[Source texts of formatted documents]
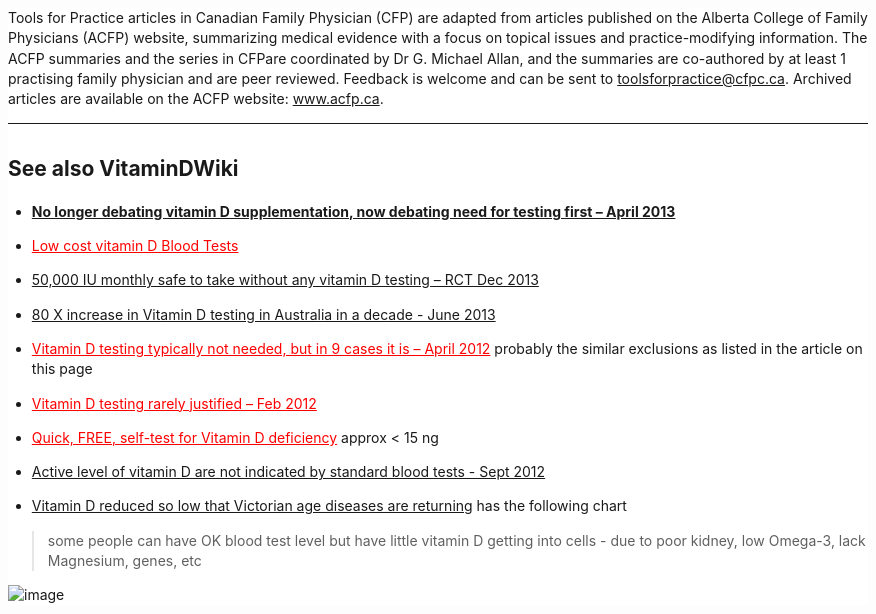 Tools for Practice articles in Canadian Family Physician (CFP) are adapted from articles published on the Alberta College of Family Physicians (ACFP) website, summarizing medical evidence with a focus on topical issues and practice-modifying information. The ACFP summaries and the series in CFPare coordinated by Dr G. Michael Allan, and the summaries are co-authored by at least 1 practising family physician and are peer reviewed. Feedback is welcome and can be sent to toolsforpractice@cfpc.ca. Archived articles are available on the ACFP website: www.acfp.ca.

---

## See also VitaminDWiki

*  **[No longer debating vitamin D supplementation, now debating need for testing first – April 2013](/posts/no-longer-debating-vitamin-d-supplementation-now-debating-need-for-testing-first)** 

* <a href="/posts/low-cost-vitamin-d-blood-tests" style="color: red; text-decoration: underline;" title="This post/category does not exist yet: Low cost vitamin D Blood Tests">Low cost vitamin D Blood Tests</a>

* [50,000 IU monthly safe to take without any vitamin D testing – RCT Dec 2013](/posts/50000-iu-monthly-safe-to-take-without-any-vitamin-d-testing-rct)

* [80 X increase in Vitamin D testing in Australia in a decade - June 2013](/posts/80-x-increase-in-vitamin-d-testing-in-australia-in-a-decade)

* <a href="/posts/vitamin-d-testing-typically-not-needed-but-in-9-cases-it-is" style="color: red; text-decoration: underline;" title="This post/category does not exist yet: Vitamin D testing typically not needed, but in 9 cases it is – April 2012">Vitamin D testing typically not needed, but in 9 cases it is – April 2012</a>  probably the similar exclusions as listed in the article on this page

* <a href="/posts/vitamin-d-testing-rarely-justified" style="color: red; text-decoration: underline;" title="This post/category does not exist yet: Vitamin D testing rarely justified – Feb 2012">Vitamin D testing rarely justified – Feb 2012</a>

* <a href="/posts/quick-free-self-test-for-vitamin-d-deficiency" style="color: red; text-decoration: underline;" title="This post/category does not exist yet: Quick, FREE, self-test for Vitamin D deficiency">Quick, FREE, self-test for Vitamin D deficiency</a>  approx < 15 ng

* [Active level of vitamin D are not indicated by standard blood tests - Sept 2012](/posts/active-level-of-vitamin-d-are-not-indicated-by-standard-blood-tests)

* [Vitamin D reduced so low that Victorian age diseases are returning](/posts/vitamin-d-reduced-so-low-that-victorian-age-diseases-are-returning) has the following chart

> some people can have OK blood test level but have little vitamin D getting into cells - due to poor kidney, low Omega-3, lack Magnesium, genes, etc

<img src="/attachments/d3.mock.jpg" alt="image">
---
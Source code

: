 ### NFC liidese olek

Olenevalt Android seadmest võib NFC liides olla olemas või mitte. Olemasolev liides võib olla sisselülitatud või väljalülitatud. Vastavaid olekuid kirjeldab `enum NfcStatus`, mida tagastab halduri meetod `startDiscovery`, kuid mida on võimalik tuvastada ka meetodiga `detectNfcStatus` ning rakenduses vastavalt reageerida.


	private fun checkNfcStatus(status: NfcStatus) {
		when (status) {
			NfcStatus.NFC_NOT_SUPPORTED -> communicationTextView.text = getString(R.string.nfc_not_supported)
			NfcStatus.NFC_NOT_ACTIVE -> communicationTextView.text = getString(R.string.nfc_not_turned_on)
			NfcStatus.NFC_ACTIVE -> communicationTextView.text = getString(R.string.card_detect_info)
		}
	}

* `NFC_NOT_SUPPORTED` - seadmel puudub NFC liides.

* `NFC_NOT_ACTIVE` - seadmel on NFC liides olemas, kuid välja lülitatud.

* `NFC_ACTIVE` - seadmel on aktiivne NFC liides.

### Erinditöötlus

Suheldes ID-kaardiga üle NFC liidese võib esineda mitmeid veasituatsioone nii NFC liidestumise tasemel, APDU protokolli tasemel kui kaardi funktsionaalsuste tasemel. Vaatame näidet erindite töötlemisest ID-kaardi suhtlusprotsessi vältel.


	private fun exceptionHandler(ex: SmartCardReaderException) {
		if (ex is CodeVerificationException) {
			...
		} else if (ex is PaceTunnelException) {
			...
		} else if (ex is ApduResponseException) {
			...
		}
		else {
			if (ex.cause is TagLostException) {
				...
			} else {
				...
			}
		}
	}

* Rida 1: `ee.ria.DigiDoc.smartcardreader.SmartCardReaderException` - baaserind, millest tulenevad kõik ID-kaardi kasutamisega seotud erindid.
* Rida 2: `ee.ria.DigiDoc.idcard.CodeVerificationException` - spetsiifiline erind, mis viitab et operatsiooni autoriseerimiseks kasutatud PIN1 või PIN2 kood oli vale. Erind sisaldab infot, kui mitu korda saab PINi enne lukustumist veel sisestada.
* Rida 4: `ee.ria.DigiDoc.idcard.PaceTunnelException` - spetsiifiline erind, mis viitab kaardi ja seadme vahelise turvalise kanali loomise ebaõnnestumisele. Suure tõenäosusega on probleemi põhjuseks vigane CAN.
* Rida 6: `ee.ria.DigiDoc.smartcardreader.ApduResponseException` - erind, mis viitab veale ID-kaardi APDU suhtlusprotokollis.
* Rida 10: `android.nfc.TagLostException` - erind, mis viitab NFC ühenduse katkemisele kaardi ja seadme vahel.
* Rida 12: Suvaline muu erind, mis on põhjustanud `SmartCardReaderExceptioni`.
...
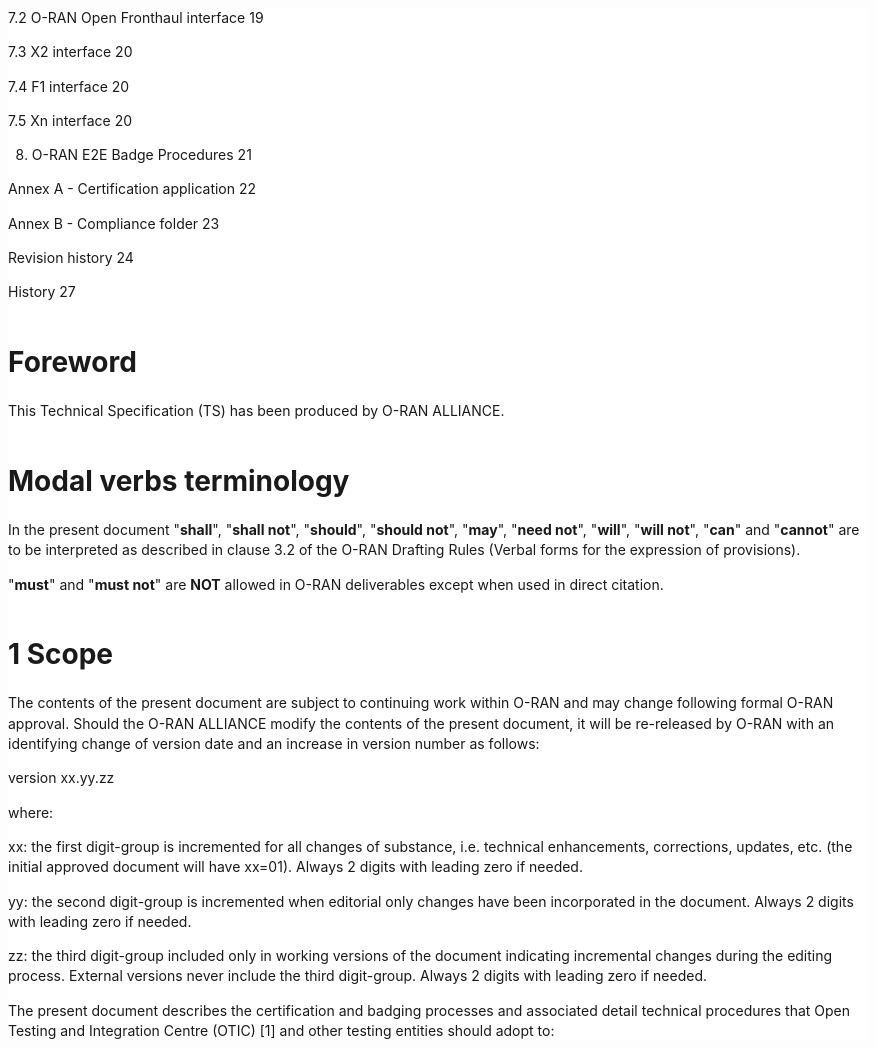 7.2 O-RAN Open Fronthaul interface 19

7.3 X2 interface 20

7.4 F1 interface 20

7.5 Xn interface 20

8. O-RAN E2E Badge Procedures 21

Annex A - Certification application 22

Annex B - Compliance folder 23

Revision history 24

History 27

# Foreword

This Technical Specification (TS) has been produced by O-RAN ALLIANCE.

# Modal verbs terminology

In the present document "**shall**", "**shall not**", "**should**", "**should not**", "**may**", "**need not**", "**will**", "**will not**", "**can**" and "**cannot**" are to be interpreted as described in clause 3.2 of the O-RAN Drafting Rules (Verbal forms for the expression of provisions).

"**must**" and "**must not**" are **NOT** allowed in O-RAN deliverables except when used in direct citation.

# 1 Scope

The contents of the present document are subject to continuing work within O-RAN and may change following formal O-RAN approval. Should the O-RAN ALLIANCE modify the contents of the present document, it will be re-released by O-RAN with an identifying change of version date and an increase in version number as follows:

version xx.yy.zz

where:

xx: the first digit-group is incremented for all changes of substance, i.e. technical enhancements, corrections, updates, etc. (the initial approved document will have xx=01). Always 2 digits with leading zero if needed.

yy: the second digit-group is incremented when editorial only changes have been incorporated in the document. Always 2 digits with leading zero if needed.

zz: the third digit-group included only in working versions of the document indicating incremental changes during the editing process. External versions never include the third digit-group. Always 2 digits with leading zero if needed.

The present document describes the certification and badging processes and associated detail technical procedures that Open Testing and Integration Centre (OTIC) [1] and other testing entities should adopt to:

ASSIGNED TASK: What lines above contain "võib"? Copy them out.

SOLUTION BELOW:
Olenevalt Android seadmest võib NFC liides olla olemas või mitte. Olemasolev liides võib olla sisselülitatud või väljalülitatud. Vastavaid olekuid kirjeldab `enum NfcStatus`, mida tagastab halduri meetod `startDiscovery`, kuid mida on võimalik tuvastada ka meetodiga `detectNfcStatus` ning rakenduses vastavalt reageerida.
Suheldes ID-kaardiga üle NFC liidese võib esineda mitmeid veasituatsioone nii NFC liidestumise tasemel, APDU protokolli tasemel kui kaardi funktsionaalsuste tasemel. Vaatame näidet erindite töötlemisest ID-kaardi suhtlusprotsessi vältel.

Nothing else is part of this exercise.